### Your instructions
In the records below, the line with "than any other*" opens the range and the line with "The red should" closes it; print that range exactly and nothing else.

### Information shown
# # #

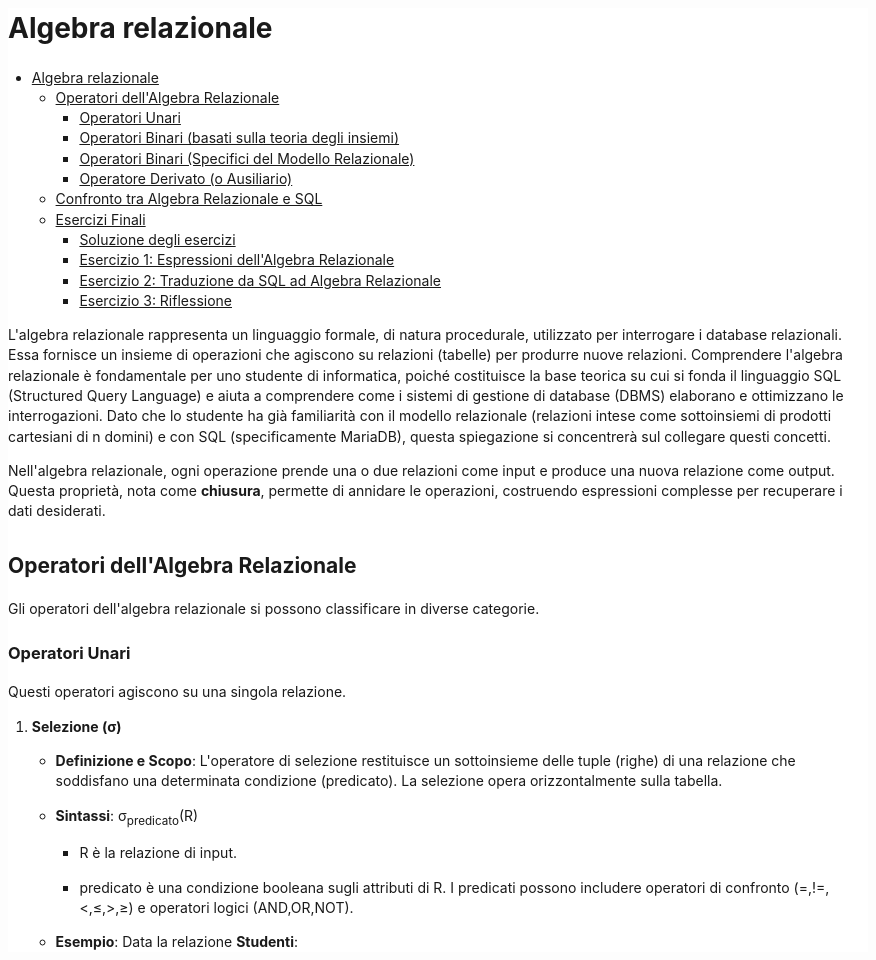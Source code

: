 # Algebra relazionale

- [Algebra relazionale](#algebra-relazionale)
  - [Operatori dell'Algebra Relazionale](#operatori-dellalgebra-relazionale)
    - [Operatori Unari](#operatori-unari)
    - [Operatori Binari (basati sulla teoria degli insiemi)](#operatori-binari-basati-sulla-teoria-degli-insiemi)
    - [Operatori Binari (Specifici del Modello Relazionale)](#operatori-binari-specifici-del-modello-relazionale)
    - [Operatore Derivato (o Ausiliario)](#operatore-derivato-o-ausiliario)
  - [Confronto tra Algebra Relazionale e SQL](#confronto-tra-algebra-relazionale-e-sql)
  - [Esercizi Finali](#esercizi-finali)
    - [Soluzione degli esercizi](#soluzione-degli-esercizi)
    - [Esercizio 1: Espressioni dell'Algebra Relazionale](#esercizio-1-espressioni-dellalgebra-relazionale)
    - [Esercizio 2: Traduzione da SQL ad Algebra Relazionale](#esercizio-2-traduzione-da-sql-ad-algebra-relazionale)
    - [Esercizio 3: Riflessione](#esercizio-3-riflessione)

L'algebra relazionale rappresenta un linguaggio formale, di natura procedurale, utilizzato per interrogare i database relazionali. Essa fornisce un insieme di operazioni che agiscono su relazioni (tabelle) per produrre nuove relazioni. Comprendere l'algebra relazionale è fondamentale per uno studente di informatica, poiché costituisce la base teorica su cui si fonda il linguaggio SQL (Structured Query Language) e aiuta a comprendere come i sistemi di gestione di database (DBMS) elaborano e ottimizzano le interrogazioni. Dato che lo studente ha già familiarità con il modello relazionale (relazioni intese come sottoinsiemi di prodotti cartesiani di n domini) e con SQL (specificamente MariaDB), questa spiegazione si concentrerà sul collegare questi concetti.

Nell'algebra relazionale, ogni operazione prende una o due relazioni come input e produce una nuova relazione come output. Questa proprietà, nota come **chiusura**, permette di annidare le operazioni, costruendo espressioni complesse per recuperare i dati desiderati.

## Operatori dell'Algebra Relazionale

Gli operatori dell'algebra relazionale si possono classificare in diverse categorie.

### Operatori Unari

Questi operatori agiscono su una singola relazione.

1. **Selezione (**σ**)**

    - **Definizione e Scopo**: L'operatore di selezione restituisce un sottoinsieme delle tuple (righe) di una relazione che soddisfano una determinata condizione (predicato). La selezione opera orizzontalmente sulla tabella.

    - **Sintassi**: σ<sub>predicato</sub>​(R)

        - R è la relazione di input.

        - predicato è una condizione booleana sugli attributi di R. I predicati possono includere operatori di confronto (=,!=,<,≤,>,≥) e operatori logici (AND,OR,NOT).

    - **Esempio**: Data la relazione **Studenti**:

# # #

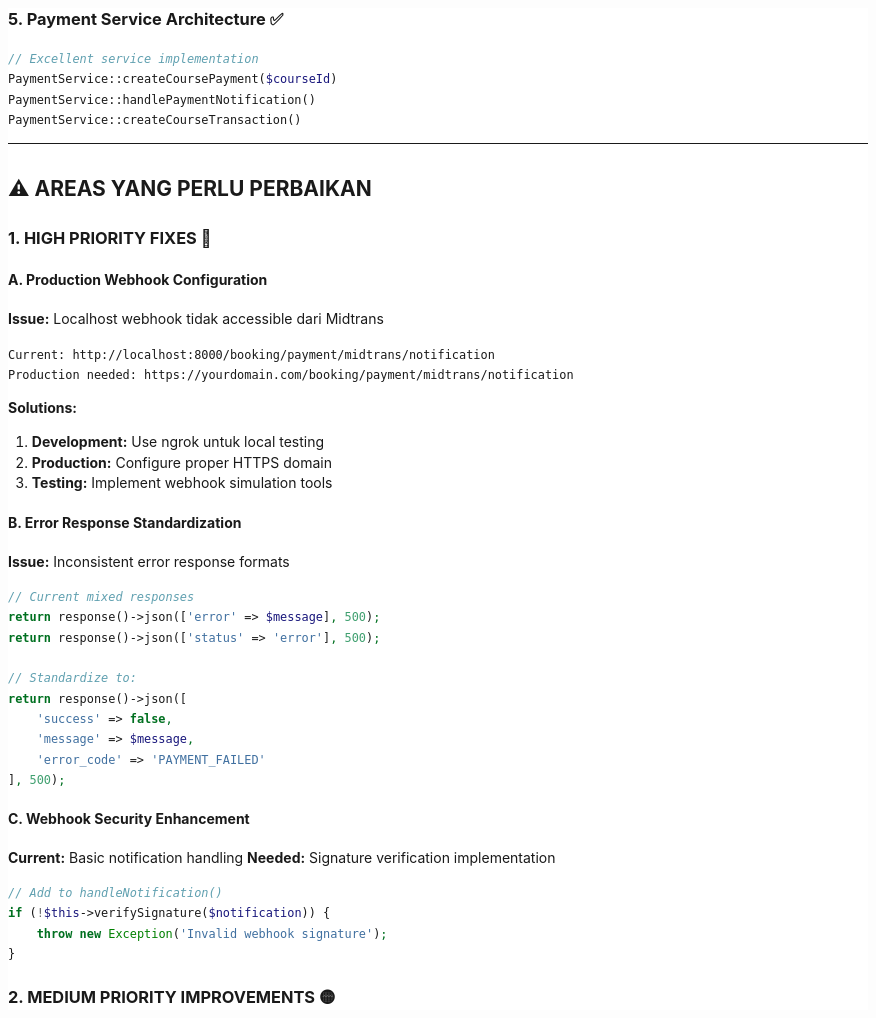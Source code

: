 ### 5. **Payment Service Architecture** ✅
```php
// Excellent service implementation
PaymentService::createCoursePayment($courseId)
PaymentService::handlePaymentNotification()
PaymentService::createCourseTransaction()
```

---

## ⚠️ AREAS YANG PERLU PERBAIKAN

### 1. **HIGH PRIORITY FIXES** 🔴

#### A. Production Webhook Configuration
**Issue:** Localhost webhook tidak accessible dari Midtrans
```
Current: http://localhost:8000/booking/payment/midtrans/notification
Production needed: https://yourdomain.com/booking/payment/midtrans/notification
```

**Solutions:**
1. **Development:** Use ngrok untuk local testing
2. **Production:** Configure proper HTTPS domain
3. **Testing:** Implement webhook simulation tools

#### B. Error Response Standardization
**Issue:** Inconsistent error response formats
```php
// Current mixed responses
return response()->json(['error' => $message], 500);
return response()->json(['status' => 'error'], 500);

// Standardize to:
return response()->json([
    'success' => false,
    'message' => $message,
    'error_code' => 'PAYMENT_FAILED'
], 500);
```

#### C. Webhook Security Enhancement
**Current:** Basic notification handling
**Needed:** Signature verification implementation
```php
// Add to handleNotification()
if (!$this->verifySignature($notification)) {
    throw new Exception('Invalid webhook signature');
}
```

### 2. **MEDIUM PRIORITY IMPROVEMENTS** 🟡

# # #

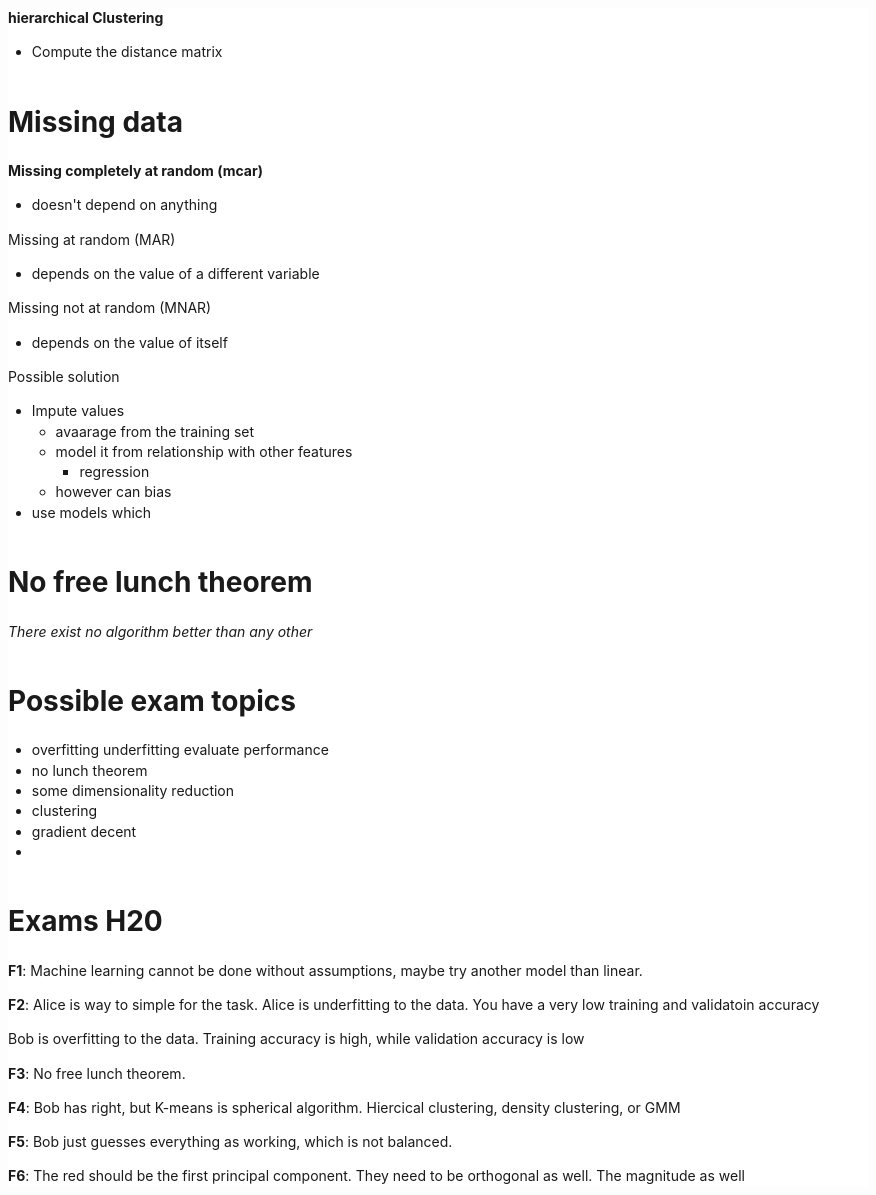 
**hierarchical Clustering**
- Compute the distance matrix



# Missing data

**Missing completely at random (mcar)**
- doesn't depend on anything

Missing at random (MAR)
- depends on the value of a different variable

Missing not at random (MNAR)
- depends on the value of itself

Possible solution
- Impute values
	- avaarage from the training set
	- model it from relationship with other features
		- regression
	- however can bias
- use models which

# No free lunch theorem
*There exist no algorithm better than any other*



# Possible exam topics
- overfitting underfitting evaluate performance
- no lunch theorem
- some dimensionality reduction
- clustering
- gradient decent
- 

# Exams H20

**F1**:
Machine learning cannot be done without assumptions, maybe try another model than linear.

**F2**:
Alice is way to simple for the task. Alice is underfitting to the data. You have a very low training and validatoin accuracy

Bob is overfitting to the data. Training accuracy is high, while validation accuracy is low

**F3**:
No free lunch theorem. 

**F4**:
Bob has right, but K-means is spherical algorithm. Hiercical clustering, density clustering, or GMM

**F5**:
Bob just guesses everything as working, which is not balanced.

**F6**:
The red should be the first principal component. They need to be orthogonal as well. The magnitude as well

# # #

### Response for this exercise
*There exist no algorithm better than any other*



# Possible exam topics
- overfitting underfitting evaluate performance
- no lunch theorem
- some dimensionality reduction
- clustering
- gradient decent
- 

# Exams H20

**F1**:
Machine learning cannot be done without assumptions, maybe try another model than linear.

**F2**:
Alice is way to simple for the task. Alice is underfitting to the data. You have a very low training and validatoin accuracy

Bob is overfitting to the data. Training accuracy is high, while validation accuracy is low

**F3**:
No free lunch theorem. 

**F4**:
Bob has right, but K-means is spherical algorithm. Hiercical clustering, density clustering, or GMM

**F5**:
Bob just guesses everything as working, which is not balanced.

**F6**:
The red should be the first principal component. They need to be orthogonal as well. The magnitude as well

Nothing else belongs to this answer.